Jeff Burton led 89 laps and had his first win in nearly two years in his sight when he decided to gamble. He stayed on the track during a caution while all the lead lap cars pitted for fresh tires.

Burton fell behind on his old tires, spun into Kyle Busch and took them both out of contention.

Burton, who finished 12th, accepted responsibility.

“It’s easy to sit back now and say we should have changed tires, but all we had to do was drag two other cars with us and we’d win the race,” Burton said. “Sometimes leading the race is a difficult position to be in.”

Busch mad a great save and finished 11th.

Oh, baby

Aric Almirola was told not to wander anywhere without his cell phone.

He’s on standby for Jimmie Johnson for the next few races. Johnson’s wife, Chandra, is at home and due with their first child in about three weeks.

Almirola took some spins in the No. 48 Chevrolet at New Hampshire Motor Speedway on Saturday to prepare for a possible last-minute switch.

“He’s really hoping for the opportunity and I know he’ll do an amazing job given the opportunity,” Johnson said after winning Sunday’s race. “I want to stay in my ride and try to win as many races as I can.”

Almirola has 30 career Cup starts, including four this year. He has only one career top-10 finish.

Johnson knows they’ll have a daughter. He feels the baby is already taking after his wife.

“If she’s anything like her mother, she’ll be late, so I should be fine,” he said to laughter.

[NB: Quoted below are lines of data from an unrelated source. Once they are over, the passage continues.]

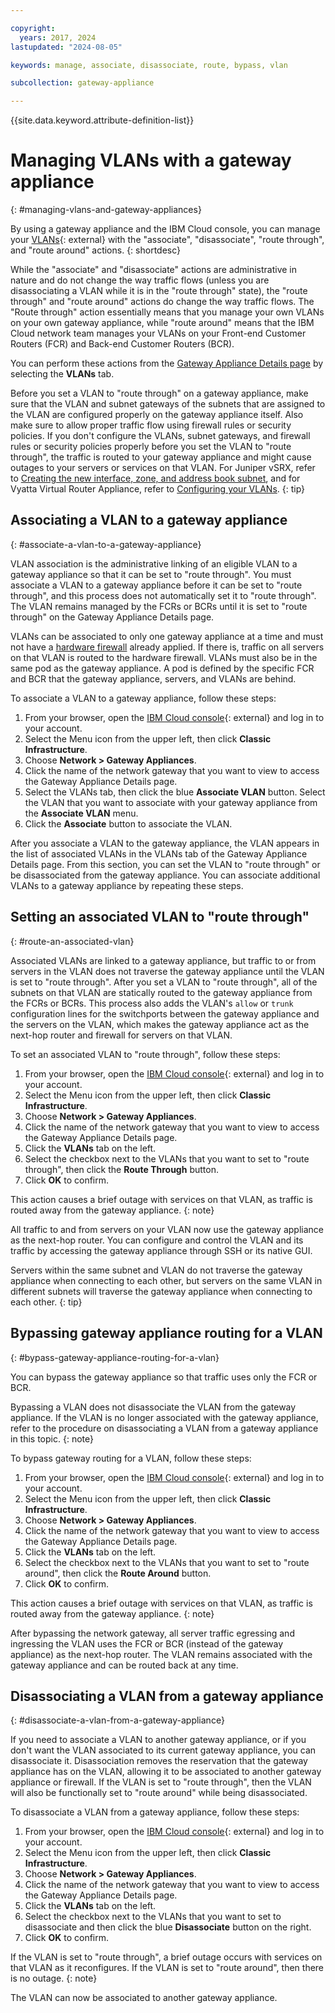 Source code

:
 ```yaml
---

copyright:
  years: 2017, 2024
lastupdated: "2024-08-05"

keywords: manage, associate, disassociate, route, bypass, vlan

subcollection: gateway-appliance

---
```


{{site.data.keyword.attribute-definition-list}}

# Managing VLANs with a gateway appliance
{: #managing-vlans-and-gateway-appliances}

By using a gateway appliance and the IBM Cloud console, you can manage your [VLANs](/networking/vlans){: external} with the "associate", "disassociate", "route through", and "route around" actions.
{: shortdesc}

While the "associate" and "disassociate" actions are administrative in nature and do not change the way traffic flows (unless you are disassociating a VLAN while it is in the "route through" state), the "route through" and "route around" actions do change the way traffic flows. The "Route through" action essentially means that you manage your own VLANs on your own gateway appliance, while "route around" means that the IBM Cloud network team manages your VLANs on your Front-end Customer Routers (FCR) and Back-end Customer Routers (BCR).

You can perform these actions from the [Gateway Appliance Details page](/docs/gateway-appliance?topic=gateway-appliance-viewing-gateway-appliance-details) by selecting the **VLANs** tab.

Before you set a VLAN to "route through" on a gateway appliance, make sure that the VLAN and subnet gateways of the subnets that are assigned to the VLAN are configured properly on the gateway appliance itself. Also make sure to allow proper traffic flow using firewall rules or security policies. If you don't configure the VLANs, subnet gateways, and firewall rules or security policies properly before you set the VLAN to "route through", the traffic is routed to your gateway appliance and might cause outages to your servers or services on that VLAN. For Juniper vSRX, refer to [Creating the new interface, zone, and address book subnet](/docs/vsrx?topic=vsrx-creating-the-new-interface-zone-and-address-book-subnet), and for Vyatta Virtual Router Appliance, refer to [Configuring your VLANs](/docs/virtual-router-appliance?topic=virtual-router-appliance-routing-your-vlans).
{: tip}

## Associating a VLAN to a gateway appliance
{: #associate-a-vlan-to-a-gateway-appliance}

VLAN association is the administrative linking of an eligible VLAN to a gateway appliance so that it can be set to "route through". You must associate a VLAN to a gateway appliance before it can be set to "route through", and this process does not automatically set it to "route through". The VLAN remains managed by the FCRs or BCRs until it is set to "route through" on the Gateway Appliance Details page.

VLANs can be associated to only one gateway appliance at a time and must not have a [hardware firewall](/docs/hardware-firewall-shared?topic=hardware-firewall-shared-about-hardware-firewall-shared) already applied. If there is, traffic on all servers on that VLAN is routed to the hardware firewall. VLANs must also be in the same pod as the gateway appliance. A pod is defined by the specific FCR and BCR that the gateway appliance, servers, and VLANs are behind.

To associate a VLAN to a gateway appliance, follow these steps:

1. From your browser, open the [IBM Cloud console](/login){: external} and log in to your account.
1. Select the Menu icon from the upper left, then click **Classic Infrastructure**.
1. Choose **Network > Gateway Appliances**.
1. Click the name of the network gateway that you want to view to access the Gateway Appliance Details page.
2. Select the VLANs tab, then click the blue **Associate VLAN** button. Select the VLAN that you want to associate with your gateway appliance from the **Associate VLAN** menu.
3. Click the **Associate** button to associate the VLAN.

After you associate a VLAN to the gateway appliance, the VLAN appears in the list of associated VLANs in the VLANs tab of the Gateway Appliance Details page. From this section, you can set the VLAN to "route through" or be disassociated from the gateway appliance. You can associate additional VLANs to a gateway appliance by repeating these steps.

## Setting an associated VLAN to "route through"
{: #route-an-associated-vlan}

Associated VLANs are linked to a gateway appliance, but traffic to or from servers in the VLAN does not traverse the gateway appliance until the VLAN is set to "route through". After you set a VLAN to "route through", all of the subnets on that VLAN are statically routed to the gateway appliance from the FCRs or BCRs. This process also adds the VLAN's `allow` or `trunk` configuration lines for the switchports between the gateway appliance and the servers on the VLAN, which makes the gateway appliance act as the next-hop router and firewall for servers on that VLAN.

To set an associated VLAN to "route through", follow these steps:

1. From your browser, open the [IBM Cloud console](/login){: external} and log in to your account.
1. Select the Menu icon from the upper left, then click **Classic Infrastructure**.
1. Choose **Network > Gateway Appliances**.
1. Click the name of the network gateway that you want to view to access the Gateway Appliance Details page.
2. Click the **VLANs** tab on the left.
3. Select the checkbox next to the VLANs that you want to set to "route through", then click the **Route Through** button.
4. Click **OK** to confirm.

This action causes a brief outage with services on that VLAN, as traffic is routed away from the gateway appliance.
{: note}

All traffic to and from servers on your VLAN now use the gateway appliance as the next-hop router. You can configure and control the VLAN and its traffic by accessing the gateway appliance through SSH or its native GUI.

Servers within the same subnet and VLAN do not traverse the gateway appliance when connecting to each other, but servers on the same VLAN in different subnets will traverse the gateway appliance when connecting to each other.
{: tip}

## Bypassing gateway appliance routing for a VLAN
{: #bypass-gateway-appliance-routing-for-a-vlan}

You can bypass the gateway appliance so that traffic uses only the FCR or BCR.

Bypassing a VLAN does not disassociate the VLAN from the gateway appliance. If the VLAN is no longer associated with the gateway appliance, refer to the procedure on disassociating a VLAN from a gateway appliance in this topic.
{: note}

To bypass gateway routing for a VLAN, follow these steps:

1. From your browser, open the [IBM Cloud console](/login){: external} and log in to your account.
1. Select the Menu icon from the upper left, then click **Classic Infrastructure**.
1. Choose **Network > Gateway Appliances**.
1. Click the name of the network gateway that you want to view to access the Gateway Appliance Details page.
2. Click the **VLANs** tab on the left.
3. Select the checkbox next to the VLANs that you want to set to "route around", then click the **Route Around** button.
4. Click **OK** to confirm.

This action causes a brief outage with services on that VLAN, as traffic is routed away from the gateway appliance.
{: note}

After bypassing the network gateway, all server traffic egressing and ingressing the VLAN uses the FCR or BCR (instead of the gateway appliance) as the next-hop router. The VLAN remains associated with the gateway appliance and can be routed back at any time.

## Disassociating a VLAN from a gateway appliance
{: #disassociate-a-vlan-from-a-gateway-appliance}

If you need to associate a VLAN to another gateway appliance, or if you don't want the VLAN associated to its current gateway appliance, you can disassociate it. Disassociation removes the reservation that the gateway appliance has on the VLAN, allowing it to be associated to another gateway appliance or firewall. If the VLAN is set to "route through", then the VLAN will also be functionally set to "route around" while being disassociated.

To disassociate a VLAN from a gateway appliance, follow these steps:

1. From your browser, open the [IBM Cloud console](/login){: external} and log in to your account.
1. Select the Menu icon from the upper left, then click **Classic Infrastructure**.
1. Choose **Network > Gateway Appliances**.
1. Click the name of the network gateway that you want to view to access the Gateway Appliance Details page.
2. Click the **VLANs** tab on the left.
3. Select the checkbox next to the VLANs that you want to set to disassociate and then click the blue **Disassociate** button on the right.
4. Click **OK** to confirm.

If the VLAN is set to "route through", a brief outage occurs with services on that VLAN as it reconfigures. If the VLAN is set to "route around", then there is no outage.
{: note}

The VLAN can now be associated to another gateway appliance.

“I might not have a place to sleep tonight, just for the record.”

IndyCar back

The IndyCar Series will return to New Hampshire Motor Speedway in July 2011.

The open-wheel series will end its 13-year absence from the track July 30-31, 2011. Speedway Motorsports Inc. CEO Bruton Smith and IndyCar Series CEO Randy Bernard made the announcement before Sunday’s NASCAR race.

Bernard said he wanted to add a short oval to the schedule and increase open-wheel’s presence in the Northeast.

Two Sprint Cup races are held on the track every year, including Sunday’s race and one on Sept. 19 that starts the Chase for the championship.

Smith said the addition of the IndyCar race didn’t necessarily mean he was looking to move one Cup race out of New Hampshire to another SMI track like Kentucky Speedway. Smith, though, was noncommittal about keeping both Cup races.

“We couldn’t do that without talking to NASCAR first,” Smith said.

Bernard also wants to move the Indianapolis 500 back to its traditional 11 a.m. start time to give drivers a chance at competing at Indy and that night in NASCAR’s Coca-Cola 600 at Charlotte Motor Speedway.

“I know for a fact there’s a great interest level from some of the top drivers in NASCAR,” Bernard said. “I personally met with quite a few of them at Eldora and they gave me commitments that they’d love to race the 500, if they could.”

He said it was possible the series would add Las Vegas and Quebec to the schedule. The series was looking at 17 or 18 races next season. Next year’s schedule will include a new race in Baltimore.

“We’ll have to cut a couple of events, most likely,” Bernard said.

Indianapolis 500 winner Dario Franchitti, who had a brief stint in NASCAR, took some hot laps before the green flag dropped.

Rough Roush

All the Roush Fenway Racing drivers had a rough day at New Hampshire Motor Speedway. Each driver was a lap down at one point and Greg Biffle had the highest finish in 16th.

Matt Kenseth was 17th, David Ragan was 20th and Carl Edwards was 25th.

Roush Fenway hasn’t won a race all season and frustration is building in the Ford camp.

“As a company, we’ve still got to keep working on it,” Ragan said.